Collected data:
★ ★ ★ ★ ★ ★ ★

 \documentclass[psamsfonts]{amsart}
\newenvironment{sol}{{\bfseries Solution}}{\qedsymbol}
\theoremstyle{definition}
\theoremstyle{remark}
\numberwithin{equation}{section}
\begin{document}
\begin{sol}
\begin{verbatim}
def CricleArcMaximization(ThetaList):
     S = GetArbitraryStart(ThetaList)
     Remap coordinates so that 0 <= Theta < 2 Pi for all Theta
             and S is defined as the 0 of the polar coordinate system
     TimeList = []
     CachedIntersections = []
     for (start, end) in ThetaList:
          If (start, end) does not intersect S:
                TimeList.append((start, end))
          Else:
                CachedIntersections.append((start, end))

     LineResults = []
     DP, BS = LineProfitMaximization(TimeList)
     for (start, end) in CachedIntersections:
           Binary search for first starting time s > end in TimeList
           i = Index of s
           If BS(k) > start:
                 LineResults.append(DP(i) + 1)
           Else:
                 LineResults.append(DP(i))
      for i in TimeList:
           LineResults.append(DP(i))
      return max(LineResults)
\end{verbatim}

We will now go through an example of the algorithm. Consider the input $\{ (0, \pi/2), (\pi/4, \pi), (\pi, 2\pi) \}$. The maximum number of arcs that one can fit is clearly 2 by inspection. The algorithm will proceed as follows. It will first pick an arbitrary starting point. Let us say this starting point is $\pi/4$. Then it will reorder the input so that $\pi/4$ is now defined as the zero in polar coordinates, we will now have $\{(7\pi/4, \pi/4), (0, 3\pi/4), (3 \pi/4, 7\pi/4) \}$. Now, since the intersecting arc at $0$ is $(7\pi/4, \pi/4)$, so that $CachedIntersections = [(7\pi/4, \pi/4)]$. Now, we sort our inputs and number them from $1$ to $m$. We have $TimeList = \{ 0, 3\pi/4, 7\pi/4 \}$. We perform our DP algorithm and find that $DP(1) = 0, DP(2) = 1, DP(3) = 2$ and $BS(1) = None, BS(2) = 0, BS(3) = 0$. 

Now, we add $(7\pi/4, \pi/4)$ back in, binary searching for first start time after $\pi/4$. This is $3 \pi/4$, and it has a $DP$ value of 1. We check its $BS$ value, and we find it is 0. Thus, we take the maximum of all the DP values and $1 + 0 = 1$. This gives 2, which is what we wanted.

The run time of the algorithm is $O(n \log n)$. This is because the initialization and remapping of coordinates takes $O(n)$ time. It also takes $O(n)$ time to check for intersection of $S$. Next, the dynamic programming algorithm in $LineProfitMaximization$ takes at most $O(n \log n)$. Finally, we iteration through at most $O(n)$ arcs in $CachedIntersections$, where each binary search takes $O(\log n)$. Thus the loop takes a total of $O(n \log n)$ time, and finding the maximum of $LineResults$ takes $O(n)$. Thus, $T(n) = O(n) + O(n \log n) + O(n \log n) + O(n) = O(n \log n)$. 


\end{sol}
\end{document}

★ ★ ★ ★ ★ ★ ★

Go through the entries and repeat each one exactly.

 \documentclass[psamsfonts]{amsart}
\newenvironment{sol}{{\bfseries Solution}}{\qedsymbol}
\theoremstyle{definition}
\theoremstyle{remark}
\numberwithin{equation}{section}
\begin{document}
\begin{sol}
\begin{verbatim}
def CricleArcMaximization(ThetaList):
     S = GetArbitraryStart(ThetaList)
     Remap coordinates so that 0 <= Theta < 2 Pi for all Theta
             and S is defined as the 0 of the polar coordinate system
     TimeList = []
     CachedIntersections = []
     for (start, end) in ThetaList:
          If (start, end) does not intersect S:
                TimeList.append((start, end))
          Else:
                CachedIntersections.append((start, end))

     LineResults = []
     DP, BS = LineProfitMaximization(TimeList)
     for (start, end) in CachedIntersections:
           Binary search for first starting time s > end in TimeList
           i = Index of s
           If BS(k) > start:
                 LineResults.append(DP(i) + 1)
           Else:
                 LineResults.append(DP(i))
      for i in TimeList:
           LineResults.append(DP(i))
      return max(LineResults)
\end{verbatim}

We will now go through an example of the algorithm. Consider the input $\{ (0, \pi/2), (\pi/4, \pi), (\pi, 2\pi) \}$. The maximum number of arcs that one can fit is clearly 2 by inspection. The algorithm will proceed as follows. It will first pick an arbitrary starting point. Let us say this starting point is $\pi/4$. Then it will reorder the input so that $\pi/4$ is now defined as the zero in polar coordinates, we will now have $\{(7\pi/4, \pi/4), (0, 3\pi/4), (3 \pi/4, 7\pi/4) \}$. Now, since the intersecting arc at $0$ is $(7\pi/4, \pi/4)$, so that $CachedIntersections = [(7\pi/4, \pi/4)]$. Now, we sort our inputs and number them from $1$ to $m$. We have $TimeList = \{ 0, 3\pi/4, 7\pi/4 \}$. We perform our DP algorithm and find that $DP(1) = 0, DP(2) = 1, DP(3) = 2$ and $BS(1) = None, BS(2) = 0, BS(3) = 0$. 

Now, we add $(7\pi/4, \pi/4)$ back in, binary searching for first start time after $\pi/4$. This is $3 \pi/4$, and it has a $DP$ value of 1. We check its $BS$ value, and we find it is 0. Thus, we take the maximum of all the DP values and $1 + 0 = 1$. This gives 2, which is what we wanted.

The run time of the algorithm is $O(n \log n)$. This is because the initialization and remapping of coordinates takes $O(n)$ time. It also takes $O(n)$ time to check for intersection of $S$. Next, the dynamic programming algorithm in $LineProfitMaximization$ takes at most $O(n \log n)$. Finally, we iteration through at most $O(n)$ arcs in $CachedIntersections$, where each binary search takes $O(\log n)$. Thus the loop takes a total of $O(n \log n)$ time, and finding the maximum of $LineResults$ takes $O(n)$. Thus, $T(n) = O(n) + O(n \log n) + O(n \log n) + O(n) = O(n \log n)$. 


\end{sol}
\end{document}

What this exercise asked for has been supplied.